The latest research by Spectrum shows, Python ranked number one programming language this year.
The python core code is secure, but third-party modules, the way you have developed an application may not be, and that’s why you need a security scanner to find vulnerabilities if any. There are many comprehensive online security scanners to test for online threats, but they may not be able to detect platform specific weakness like Python, Node.js. etc.
Let’s take a look at the following scanner to find security risk in Python application.
PYT (Python Taint)
An open source static analysis tool to detect command injection, cross-site scripting, SQL injection, directory transversal attacks in Python web applications.
Bandit is an Open Stack’s initiative to find common security risk in python code. It processes each file to build AST and generate a report.
You can get it installed using pip.
The usage of Bandit can be customized. For an ex, by default test is done against all the profile, however, if you want to check just ShellInjection then you can try below.
bandit samples/*.py -p ShellInjection
You may also instruct to report based on severity (Low, Medium or High) level.
Pyntch support only Python 2.x, a static code analyzer to detect possible runtime error. It’s not exactly to find risk but will be useful to see runtime exception which can leak sensitive information sometimes.
It’s fast and capable of scanning thousands of lines in a minute.
A python based open-source scanner on finding misconfiguration, insecure files and supporting web frameworks like CherryPy, CakePHP, etc.

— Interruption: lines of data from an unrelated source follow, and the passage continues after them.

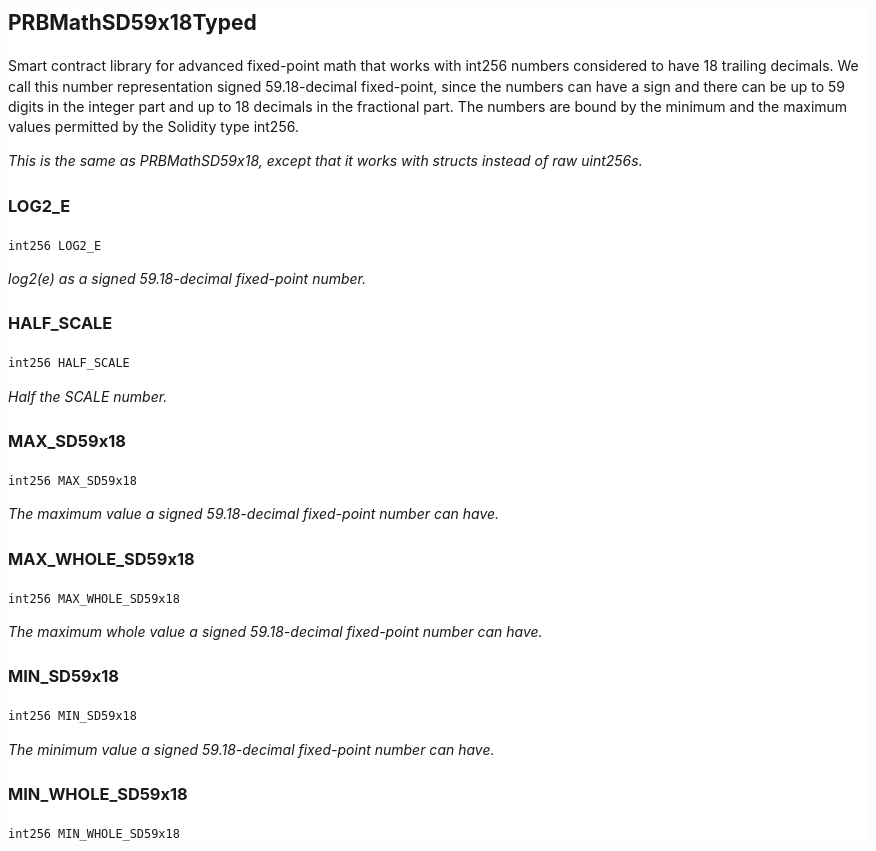 
## PRBMathSD59x18Typed

Smart contract library for advanced fixed-point math that works with int256 numbers considered to have 18
trailing decimals. We call this number representation signed 59.18-decimal fixed-point, since the numbers can have
a sign and there can be up to 59 digits in the integer part and up to 18 decimals in the fractional part. The numbers
are bound by the minimum and the maximum values permitted by the Solidity type int256.

_This is the same as PRBMathSD59x18, except that it works with structs instead of raw uint256s._

### LOG2_E

```solidity
int256 LOG2_E
```

_log2(e) as a signed 59.18-decimal fixed-point number._

### HALF_SCALE

```solidity
int256 HALF_SCALE
```

_Half the SCALE number._

### MAX_SD59x18

```solidity
int256 MAX_SD59x18
```

_The maximum value a signed 59.18-decimal fixed-point number can have._

### MAX_WHOLE_SD59x18

```solidity
int256 MAX_WHOLE_SD59x18
```

_The maximum whole value a signed 59.18-decimal fixed-point number can have._

### MIN_SD59x18

```solidity
int256 MIN_SD59x18
```

_The minimum value a signed 59.18-decimal fixed-point number can have._

### MIN_WHOLE_SD59x18

```solidity
int256 MIN_WHOLE_SD59x18
```
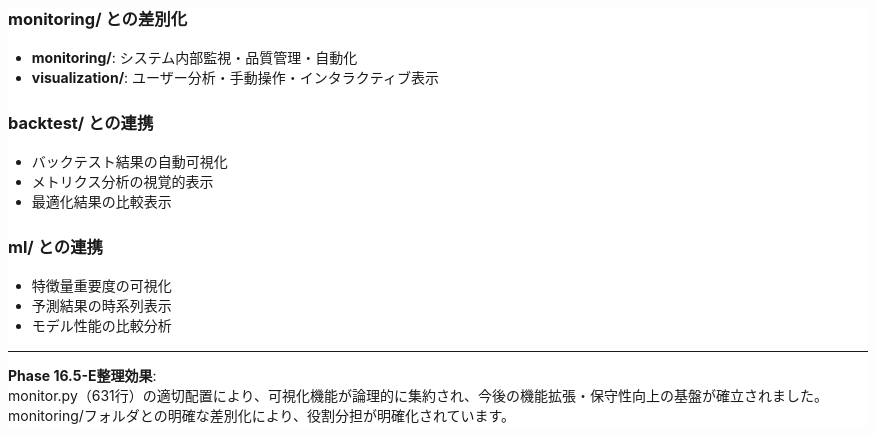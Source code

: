 ### **monitoring/ との差別化**
- **monitoring/**: システム内部監視・品質管理・自動化
- **visualization/**: ユーザー分析・手動操作・インタラクティブ表示

### **backtest/ との連携**
- バックテスト結果の自動可視化
- メトリクス分析の視覚的表示
- 最適化結果の比較表示

### **ml/ との連携**
- 特徴量重要度の可視化
- 予測結果の時系列表示
- モデル性能の比較分析

---

**Phase 16.5-E整理効果**:  
monitor.py（631行）の適切配置により、可視化機能が論理的に集約され、今後の機能拡張・保守性向上の基盤が確立されました。monitoring/フォルダとの明確な差別化により、役割分担が明確化されています。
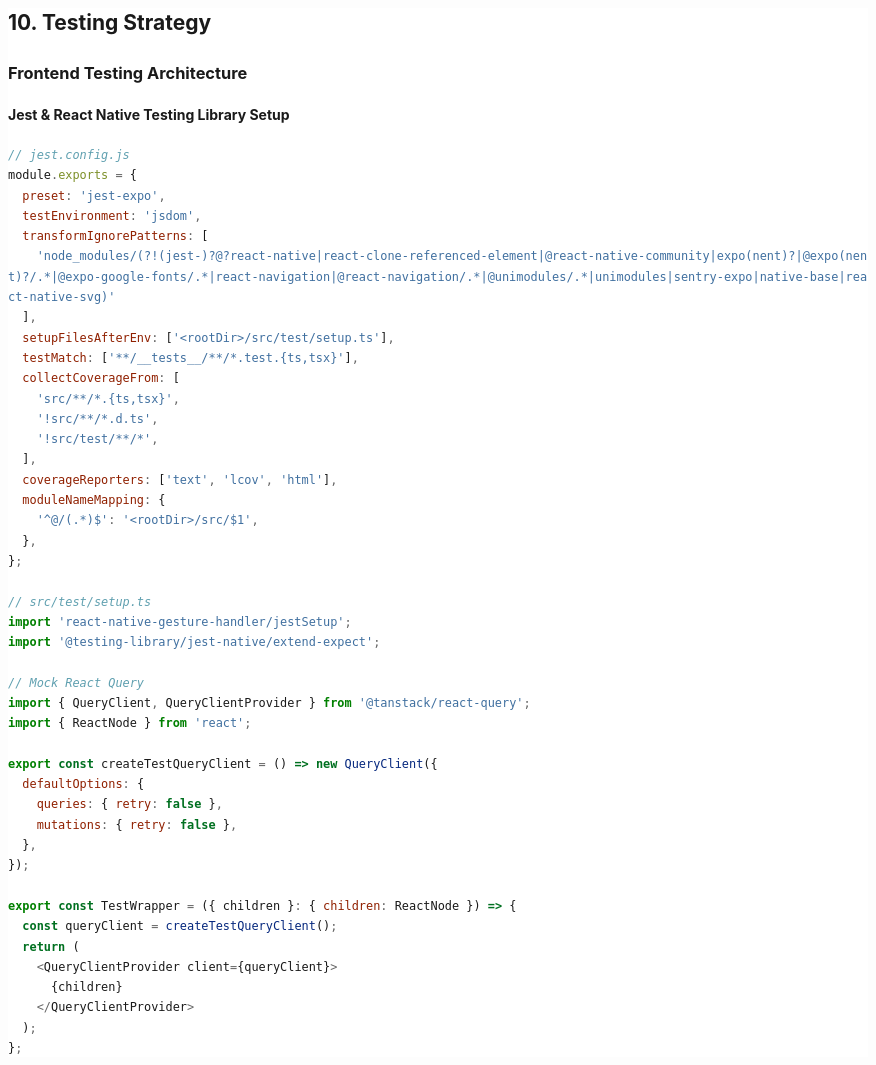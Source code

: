 
## 10. Testing Strategy

### Frontend Testing Architecture

#### Jest & React Native Testing Library Setup
```javascript
// jest.config.js
module.exports = {
  preset: 'jest-expo',
  testEnvironment: 'jsdom',
  transformIgnorePatterns: [
    'node_modules/(?!(jest-)?@?react-native|react-clone-referenced-element|@react-native-community|expo(nent)?|@expo(nent)?/.*|@expo-google-fonts/.*|react-navigation|@react-navigation/.*|@unimodules/.*|unimodules|sentry-expo|native-base|react-native-svg)'
  ],
  setupFilesAfterEnv: ['<rootDir>/src/test/setup.ts'],
  testMatch: ['**/__tests__/**/*.test.{ts,tsx}'],
  collectCoverageFrom: [
    'src/**/*.{ts,tsx}',
    '!src/**/*.d.ts',
    '!src/test/**/*',
  ],
  coverageReporters: ['text', 'lcov', 'html'],
  moduleNameMapping: {
    '^@/(.*)$': '<rootDir>/src/$1',
  },
};

// src/test/setup.ts
import 'react-native-gesture-handler/jestSetup';
import '@testing-library/jest-native/extend-expect';

// Mock React Query
import { QueryClient, QueryClientProvider } from '@tanstack/react-query';
import { ReactNode } from 'react';

export const createTestQueryClient = () => new QueryClient({
  defaultOptions: {
    queries: { retry: false },
    mutations: { retry: false },
  },
});

export const TestWrapper = ({ children }: { children: ReactNode }) => {
  const queryClient = createTestQueryClient();
  return (
    <QueryClientProvider client={queryClient}>
      {children}
    </QueryClientProvider>
  );
};
```
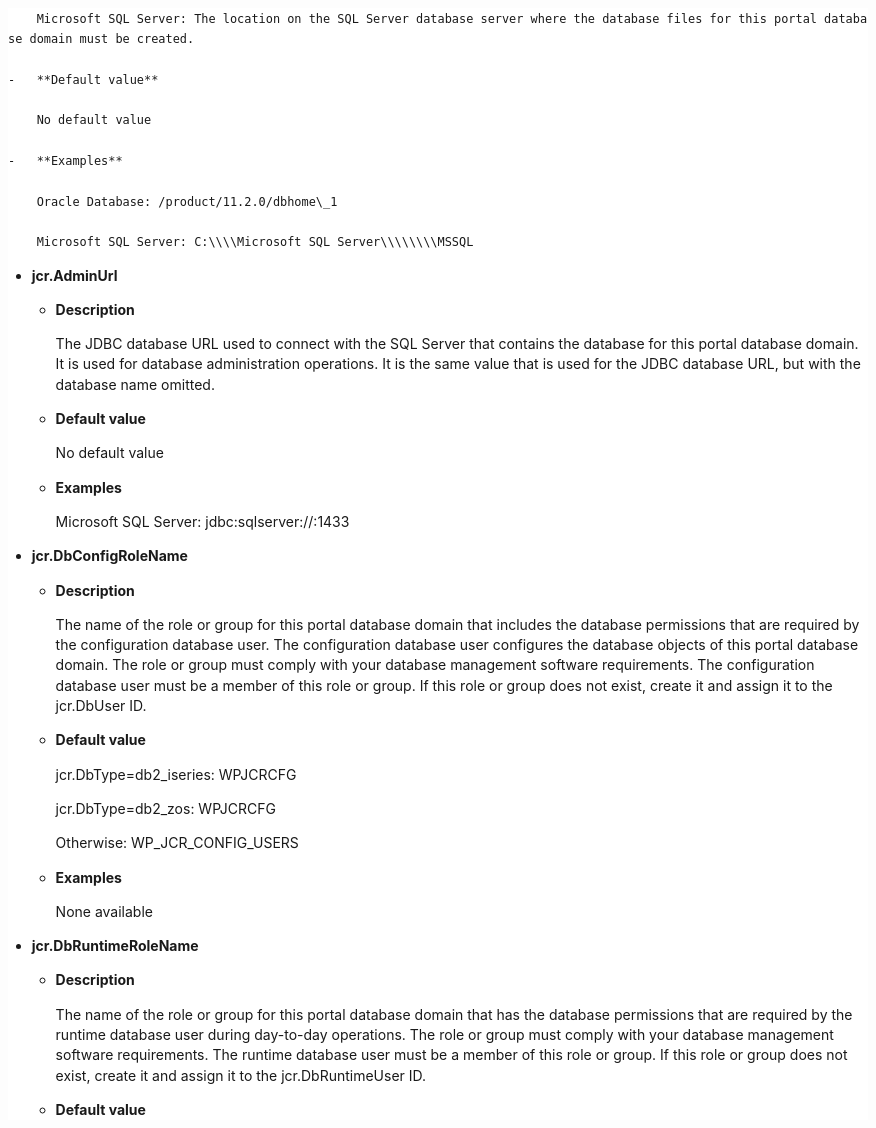         Microsoft SQL Server: The location on the SQL Server database server where the database files for this portal database domain must be created.

    -   **Default value**

        No default value

    -   **Examples**

        Oracle Database: /product/11.2.0/dbhome\_1

        Microsoft SQL Server: C:\\\\Microsoft SQL Server\\\\\\\\MSSQL

-   **jcr.AdminUrl**

    -   **Description**

        The JDBC database URL used to connect with the SQL Server that contains the database for this portal database domain. It is used for database administration operations. It is the same value that is used for the JDBC database URL, but with the database name omitted.

    -   **Default value**

        No default value

    -   **Examples**

        Microsoft SQL Server: jdbc:sqlserver://:1433

-   **jcr.DbConfigRoleName**

    -   **Description**

        The name of the role or group for this portal database domain that includes the database permissions that are required by the configuration database user. The configuration database user configures the database objects of this portal database domain. The role or group must comply with your database management software requirements. The configuration database user must be a member of this role or group. If this role or group does not exist, create it and assign it to the jcr.DbUser ID.

    -   **Default value**

        jcr.DbType=db2\_iseries: WPJCRCFG

        jcr.DbType=db2\_zos: WPJCRCFG

        Otherwise: WP\_JCR\_CONFIG\_USERS

    -   **Examples**

        None available

-   **jcr.DbRuntimeRoleName**

    -   **Description**

        The name of the role or group for this portal database domain that has the database permissions that are required by the runtime database user during day-to-day operations. The role or group must comply with your database management software requirements. The runtime database user must be a member of this role or group. If this role or group does not exist, create it and assign it to the jcr.DbRuntimeUser ID.

    -   **Default value**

Spaghetti is capable of discovering various attacks including the following.
- Brute force
- Credit card, email, IP disclosure
- HTML/SQL/LDAP/XPATH/XSS injection
- ShellShock, Crime, Struts-shock
- Anonymous cipher
RATS (Rough Auditing Tools for Security)
RATS perform a rough analysis of Python, PHP, Perl, C++ code and highlight security related errors like below.
- Time of Check
- Time of Use
- Buffer overflows
A comprehensive vulnerability scanning platform to test network & web applications. Acunetix checks your website for more than 5000 vulnerabilities and provides a detailed report with remediation guidelines.
If your Python web application is exposed to the Internet and looking for in-depth security analysis, then give a try to Acunetix.
Not a scanner but Requires.io monitor Python dependencies security and notify you when found outdated or vulnerable.
You can configure to get notified by adding badges, email or GitHub pull.
A python dependencies checker, Safety can scan the local virtual environment, requirements file, stdin inputs for security issues.
I hope the above-listed tools help you to find security risk in Python application.